The Palau ground dove (Pampusana canifrons) is a species of bird in the family Columbidae. It is endemic to Palau, living in forests. The IUCN has assessed it as an endangered species.

==Taxonomy==
Hartlaub and Finsch described this species as Phlegoenas canifrons from Palau in 1872. The species is monotypic. Formerly placed in the genus Gallicolumba, it was moved to Alopecoenas. The name of the genus was changed in 2019 to Pampusana Bonaparte, 1855 as this name has priority.

==Description==
This dove is about 21 cm long. The forehead and lores are ashy grey, and the crown is dark slaty. The nape and upper mantle are chestnut. The lower mantle is olive and has bronze reflections. The flight feathers are dark brown and rufous, and there is a purple patch on the wing coverts. The throat is pearly grey, and the breast is ashy grey. The abdomen is blackish brown. The upper tail has green and blackish feathers, and the under tail is blackish. The eyes are dark brown, the beak is blackish, and the legs are red. The juvenile bird has a duller forehead and throat, and it does not have the purple patch on the wing coverts.

==Distribution and habitat==
The Palau ground dove is endemic to Palau.

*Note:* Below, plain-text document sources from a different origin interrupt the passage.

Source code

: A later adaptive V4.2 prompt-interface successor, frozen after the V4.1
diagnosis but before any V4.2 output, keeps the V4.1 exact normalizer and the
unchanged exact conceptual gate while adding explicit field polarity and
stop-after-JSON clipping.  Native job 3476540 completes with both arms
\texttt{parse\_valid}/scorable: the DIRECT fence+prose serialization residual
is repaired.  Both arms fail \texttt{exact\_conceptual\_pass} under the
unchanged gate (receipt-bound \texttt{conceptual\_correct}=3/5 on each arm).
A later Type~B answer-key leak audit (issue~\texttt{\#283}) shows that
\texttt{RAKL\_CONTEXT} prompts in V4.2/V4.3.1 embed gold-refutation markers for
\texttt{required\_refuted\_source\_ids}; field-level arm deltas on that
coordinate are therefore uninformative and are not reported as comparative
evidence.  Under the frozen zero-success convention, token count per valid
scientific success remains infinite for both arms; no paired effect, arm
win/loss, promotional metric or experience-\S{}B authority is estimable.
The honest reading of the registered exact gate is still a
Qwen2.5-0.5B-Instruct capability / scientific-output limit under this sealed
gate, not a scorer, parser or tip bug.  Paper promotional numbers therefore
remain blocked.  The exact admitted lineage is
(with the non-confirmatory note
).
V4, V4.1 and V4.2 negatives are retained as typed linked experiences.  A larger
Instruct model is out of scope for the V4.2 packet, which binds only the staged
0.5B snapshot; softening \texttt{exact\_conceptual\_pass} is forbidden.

It is one of two species of terrestrial pigeons in Palau, the other being the larger Nicobar pigeon. It lives in dense forest and woodlands, preferring limestone islands to volcanic islands.

==Behaviour==
This is a solitary species, foraging for seeds and fruits in leaf litter on the ground. It calls from the same place in the mornings and evenings, cooing monotonously for up to two minutes. It also gives a moaning call. Its breeding habits are unknown.

==Status==
P. canifrons is mostly rare, but it is common on small islands called the Rock Islands. The number of mature individuals is estimated at 600–1700. It is not threatened on some small islands, so the population trend is probably stable. Invasive species such as rats and the brown tree snake may threaten the species. The International Union for Conservation of Nature has assessed its conservation status as endangered because the species is rare and has a small population. It is an endangered species under the Palau Endangered Species Act. A 2005 survey found two birds on Babeldaob and two birds on Peleliu.